The set was 75 minutes during the championship. An instruction booklet can be found here.
Puzzles can be found below.
1. Arrows (18 + 38 points)
This was the most obvious inclusion in the set. It's a standard puzzle type, that used to appear in Breinbrekers. It's a type I grew up solving a lot. The small one is pretty standard. The larger one is a bit more interesting. It originally had only half the clues, but I added all remaining clues to make it a bit easier.
Place an arrow in each empty cell outside the grid. Each arrow must point at at least one cell in the grid. Numbers in the grid indicate how many arrows are pointing at that cell.

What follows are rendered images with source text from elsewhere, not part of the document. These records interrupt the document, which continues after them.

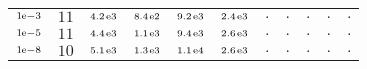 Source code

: \begin{tiny}
\begin{tabular}{@{$\;$}c@{$\;$}|@{$\;$}c@{$\;$}@{$\;$}c@{$\;$}@{$\;$}c@{$\;$}@{$\;$}c@{$\;$}@{$\;$}c@{$\;$}|@{$\;$}c@{$\;$}@{$\;$}c@{$\;$}@{$\;$}c@{$\;$}@{$\;$}c@{$\;$}@{$\;$}c@{$\;$}}
$\scriptstyle1\!\mathrm{\hspace{0.10em}e}-3$ & $\scriptstyle11$ & $\scriptstyle4.2\mathrm{\hspace{0.10em}e}3$ & $\scriptstyle8.4\mathrm{\hspace{0.10em}e}2$ & $\scriptstyle9.2\mathrm{\hspace{0.10em}e}3$ & $\scriptstyle2.4\mathrm{\hspace{0.10em}e}3$ & $\scriptstyle.$ & $\scriptstyle.$ & $\scriptstyle.$ & $\scriptstyle.$ & $\scriptstyle.$\\ 
$\scriptstyle1\!\mathrm{\hspace{0.10em}e}-5$ & $\scriptstyle11$ & $\scriptstyle4.4\mathrm{\hspace{0.10em}e}3$ & $\scriptstyle1.1\mathrm{\hspace{0.10em}e}3$ & $\scriptstyle9.4\mathrm{\hspace{0.10em}e}3$ & $\scriptstyle2.6\mathrm{\hspace{0.10em}e}3$ & $\scriptstyle.$ & $\scriptstyle.$ & $\scriptstyle.$ & $\scriptstyle.$ & $\scriptstyle.$\\ 
$\scriptstyle1\!\mathrm{\hspace{0.10em}e}-8$ & $\scriptstyle10$ & $\scriptstyle5.1\mathrm{\hspace{0.10em}e}3$ & $\scriptstyle1.3\mathrm{\hspace{0.10em}e}3$ & $\scriptstyle1.1\mathrm{\hspace{0.10em}e}4$ & $\scriptstyle2.6\mathrm{\hspace{0.10em}e}3$ & $\scriptstyle.$ & $\scriptstyle.$ & $\scriptstyle.$ & $\scriptstyle.$ & $\scriptstyle.$\\ 
\end{tabular} 
\end{tiny}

2. Arrow Maze (8 + 31 points)
This is another familiar type to me. It doesn't show up as much as Arrows in puzzle competitions. I always find them fun to solve, but haven't really written that many. There's not that much that can be done with them in my mind. Most of them are just a similar solve, but that's not always a bad thing. The small one is just some easy points, while the second one should be a bit more interesting.
Place the numbers 1~25 for the first puzzle and 1~36 for the second puzzle in the grid. An arrow in a cell indicates the direction of the next number in the grid, so that a path can be followed from 1~25 or 1~36 though the grid. Some numbers have been given.
3. Blind Spot (21 points)
Latin Square puzzles were actually the hardest to include in the set as I couldn't think of many. This one was the easiest to include as it is a type I enjoy writing a lot. It's a Latin Square puzzle type, that is different than most others as it uses arrows. I haven't really seen many of these puzzles by other authors, except those by Naoki Inaba. If you enjoy them, there's a few more on this blog. This puzzle is of medium difficulty.
Place four arrows (up, down, left, right) once in every row and column, so that arrows don't point at each other. Black walls block the view of arrows.
4. Compass (19 points)
As always I come back to certain puzzle types. And it's not uncommon for those types to come from Naoki Inaba. They are usually types I think should be more common. I hope more people solving them, will also lead to more people writing them. But that doesn't very often work out that way. The rules for this type are pretty straightforward. This puzzle should be relatively easy, as the opening is pretty straightforward.
Colour some squares, so that the remaining cells form a single connected area. This area can't cover any 2x2 area anywhere. Coloured squares can't touch each other by a side. Arrows in the grid indicate the only direction you can travel to the star from this cell, by only traveling over uncoloured squares. Cells with arrows or stars can't be coloured.
5. Heterocut (16 points)
This is a type I've played around with a lot. They always seem interesting, but I'm still trying to work out how to use this type the best. Smaller puzzle always look nice as all walls have arrows, but bigger ones could make it more interesting. I seem to always stick with smaller puzzles though.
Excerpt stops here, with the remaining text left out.